Record Delete is slowing server

Question

Record Delete is slowing server

JokerUK

SSC Veteran

Points: 288
More actions
April 23, 2012 at 8:15 am

#392087

Hi folks,
I have a daily process that deletes all but the last 28 days of data
The table holds on average 387,758,627 records at any one time and (obviously adds records daily) So to maintain performance we delete anything older than the 28th day.
This process runs for about 12 minutes at 2am each morning, but during those 12 minutes we often get time-outs from other processes that are trying to use other tables in the database.
We are running on 32 cores of CPU with 128GB RAM and many TB of disk but I wonder if my SQL delete is not written in the best way:
###########################################################
--update liv_css_dp_counts
-- in order to keep 28 days of data we need to delete the data for one 28 days + 1 day
-- This must run and complete before 12:00 every day
declare @today as int
declare @tomorrow as int
select @today = DATEPART(day,getdate())
select @tomorrow = DATEPART(day,dateadd(day,1,GETDATE()))
declare @loopvar as int
select @loopvar= (@today+1) % 32
while @loopvar % 32 <> (@tomorrow+1) %32
begin
delete from liv_css_dp_counts where liv_css_dp_counts.day=@loopvar %32
select @loopvar=@loopvar+1
end
####################################################################
The table liv_css_dp_counts is partitioned on the day column so in theory is spread over 28 tables
There is only one key on the table which is *not* the day field.
Any ideas anyone ?
Kind Regards
Steve

Viewing 15 posts - 1 through 15 (of 22 total)

You must be logged in to reply to this topic. Login to reply

Sean Lange SSC Guru Points: 286590 More actions · Answer 1

Yes that type of delete is going to perform horribly, especially with that much data. There is no need for a loop here at all. This should be a single delete statement. Without ddl it is hard to say what it should look like. You have a column named day? Do you have a column with a datetime datatype?

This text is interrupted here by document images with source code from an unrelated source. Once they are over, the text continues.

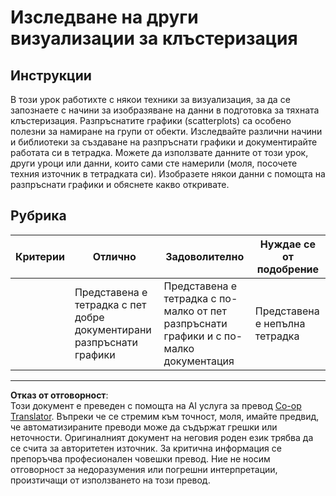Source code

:<!--
CO_OP_TRANSLATOR_METADATA:
{
  "original_hash": "589fa015a5e7d9e67bd629f7d47b53de",
  "translation_date": "2025-09-05T00:03:43+00:00",
  "source_file": "5-Clustering/1-Visualize/assignment.md",
  "language_code": "bg"
}
-->
# Изследване на други визуализации за клъстеризация

## Инструкции

В този урок работихте с някои техники за визуализация, за да се запознаете с начини за изобразяване на данни в подготовка за тяхната клъстеризация. Разпръснатите графики (scatterplots) са особено полезни за намиране на групи от обекти. Изследвайте различни начини и библиотеки за създаване на разпръснати графики и документирайте работата си в тетрадка. Можете да използвате данните от този урок, други уроци или данни, които сами сте намерили (моля, посочете техния източник в тетрадката си). Изобразете някои данни с помощта на разпръснати графики и обяснете какво откривате.

## Рубрика

| Критерии | Отлично                                                      | Задоволително                                                                                 | Нуждае се от подобрение                   |
| -------- | ------------------------------------------------------------ | -------------------------------------------------------------------------------------------- | ----------------------------------------- |
|          | Представена е тетрадка с пет добре документирани разпръснати графики | Представена е тетрадка с по-малко от пет разпръснати графики и с по-малко документация | Представена е непълна тетрадка |

---

**Отказ от отговорност**:  
Този документ е преведен с помощта на AI услуга за превод [Co-op Translator](https://github.com/Azure/co-op-translator). Въпреки че се стремим към точност, моля, имайте предвид, че автоматизираните преводи може да съдържат грешки или неточности. Оригиналният документ на неговия роден език трябва да се счита за авторитетен източник. За критична информация се препоръчва професионален човешки превод. Ние не носим отговорност за недоразумения или погрешни интерпретации, произтичащи от използването на този превод.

_______________________________________________________________

Need help? Help us help you.

Read the article at http://www.sqlservercentral.com/articles/Best+Practices/61537/ for best practices on asking questions.

Need to split a string? Try Jeff Modens splitter http://www.sqlservercentral.com/articles/Tally+Table/72993/.

Cross Tabs and Pivots, Part 1 – Converting Rows to Columns - http://www.sqlservercentral.com/articles/T-SQL/63681/
Cross Tabs and Pivots, Part 2 - Dynamic Cross Tabs - http://www.sqlservercentral.com/articles/Crosstab/65048/
Understanding and Using APPLY (Part 1) - http://www.sqlservercentral.com/articles/APPLY/69953/
Understanding and Using APPLY (Part 2) - http://www.sqlservercentral.com/articles/APPLY/69954/

JokerUK SSC Veteran Points: 288 More actions · Answer 2

Thanks for replying.

The table is:

[id] [bigint] IDENTITY(1,1) NOT NULL,

[PostCode] [varchar](8) NULL,

[DeliveryPoint] [varchar](2) NULL,

[Quantity] [int] NULL,

[css_session_id] [int] NOT NULL,

[day] [int] NULL,

[month] [int] NULL

The only key is the css_session_id which is used to get the data from this table and link it to the parent records.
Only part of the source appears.